Ja mam moją alokazję chyba ze 4 lata. Na początku była piękna. Teraz niestety jest, powiem szczerze, brzydka. Ale przyznam się ze przez pewien czas stała na zachodnim oknie - mój błąd, nie wiedziałam. Zraszam ją 1-2 razy w tygodniu, ale też mój błąd dość obficie ją podlewam. Teraz muszę to zmienić i może coś jej sie trochę polepszy. Ale powiem tak: moja roślinka w tym momencie ma 2 stare pędu i 2 młodziutkie pędy . Poza tym w zeszłym roku kopnął mnie zaszczyt i zobaczyłam piękny kwiatostan na mojej roślince. Przez czas kwitnienia w ogóle nie rosła, no ale to normalne. Kwitł chyba ze 3 miesiące. Ale co zauważyłam u mojej alokazji to to, że przychodzi jej taki okres ze zrzuca wszystkie liscie, tak jakby przechodziła okres wegetacji i po jakimś czasie znów wypuszcza kilka listków.

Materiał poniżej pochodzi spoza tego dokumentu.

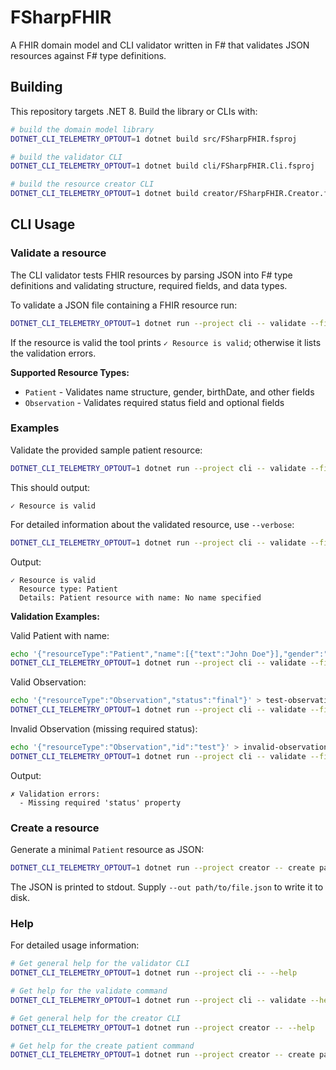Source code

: # FSharpFHIR

A FHIR domain model and CLI validator written in F# that validates JSON resources against F# type definitions.

## Building

This repository targets .NET 8. Build the library or CLIs with:

```bash
# build the domain model library
DOTNET_CLI_TELEMETRY_OPTOUT=1 dotnet build src/FSharpFHIR.fsproj

# build the validator CLI
DOTNET_CLI_TELEMETRY_OPTOUT=1 dotnet build cli/FSharpFHIR.Cli.fsproj

# build the resource creator CLI
DOTNET_CLI_TELEMETRY_OPTOUT=1 dotnet build creator/FSharpFHIR.Creator.fsproj
```

## CLI Usage

### Validate a resource

The CLI validator tests FHIR resources by parsing JSON into F# type definitions and validating structure, required fields, and data types.

To validate a JSON file containing a FHIR resource run:

```bash
DOTNET_CLI_TELEMETRY_OPTOUT=1 dotnet run --project cli -- validate --file path/to/resource.json [--verbose]
```

If the resource is valid the tool prints `✓ Resource is valid`; otherwise it lists the validation errors.

**Supported Resource Types:**
- `Patient` - Validates name structure, gender, birthDate, and other fields
- `Observation` - Validates required status field and optional fields

### Examples

Validate the provided sample patient resource:

```bash
DOTNET_CLI_TELEMETRY_OPTOUT=1 dotnet run --project cli -- validate --file examples/patient.json
```

This should output:

```text
✓ Resource is valid
```

For detailed information about the validated resource, use `--verbose`:

```bash
DOTNET_CLI_TELEMETRY_OPTOUT=1 dotnet run --project cli -- validate --file examples/patient.json --verbose
```

Output:
```text
✓ Resource is valid
  Resource type: Patient
  Details: Patient resource with name: No name specified
```

**Validation Examples:**

Valid Patient with name:
```bash
echo '{"resourceType":"Patient","name":[{"text":"John Doe"}],"gender":"male"}' > test-patient.json
DOTNET_CLI_TELEMETRY_OPTOUT=1 dotnet run --project cli -- validate --file test-patient.json --verbose
```

Valid Observation:
```bash
echo '{"resourceType":"Observation","status":"final"}' > test-observation.json  
DOTNET_CLI_TELEMETRY_OPTOUT=1 dotnet run --project cli -- validate --file test-observation.json --verbose
```

Invalid Observation (missing required status):
```bash
echo '{"resourceType":"Observation","id":"test"}' > invalid-observation.json
DOTNET_CLI_TELEMETRY_OPTOUT=1 dotnet run --project cli -- validate --file invalid-observation.json
```

Output:
```text
✗ Validation errors:
  - Missing required 'status' property
```

### Create a resource

Generate a minimal `Patient` resource as JSON:

```bash
DOTNET_CLI_TELEMETRY_OPTOUT=1 dotnet run --project creator -- create patient --name "Jane Doe" --gender female --birthDate 1980-01-01
```

The JSON is printed to stdout. Supply `--out path/to/file.json` to write it to disk.

### Help

For detailed usage information:

```bash
# Get general help for the validator CLI
DOTNET_CLI_TELEMETRY_OPTOUT=1 dotnet run --project cli -- --help

# Get help for the validate command
DOTNET_CLI_TELEMETRY_OPTOUT=1 dotnet run --project cli -- validate --help

# Get general help for the creator CLI
DOTNET_CLI_TELEMETRY_OPTOUT=1 dotnet run --project creator -- --help

# Get help for the create patient command
DOTNET_CLI_TELEMETRY_OPTOUT=1 dotnet run --project creator -- create patient --help
```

No i tak mam w kółko od tych 4 lat. Nie wiem czy to jest normalne czy tylko ta moja roślinka z braków idealnych warunków, o których nie wiedziałam, tak ma. Aktualnie mam po jednym listku z każdego pędu, czyli w sumie 4. Jak wyrosły były ładne ale teraz są okropne.
pozdrowienia dla wszystkich.
ODPOWIEDZ

Wróć do „Rośliny DONICZKOWE, balkonowe, egzotyczne, tarasowe. Diagnostyka, identyfikacja, porady”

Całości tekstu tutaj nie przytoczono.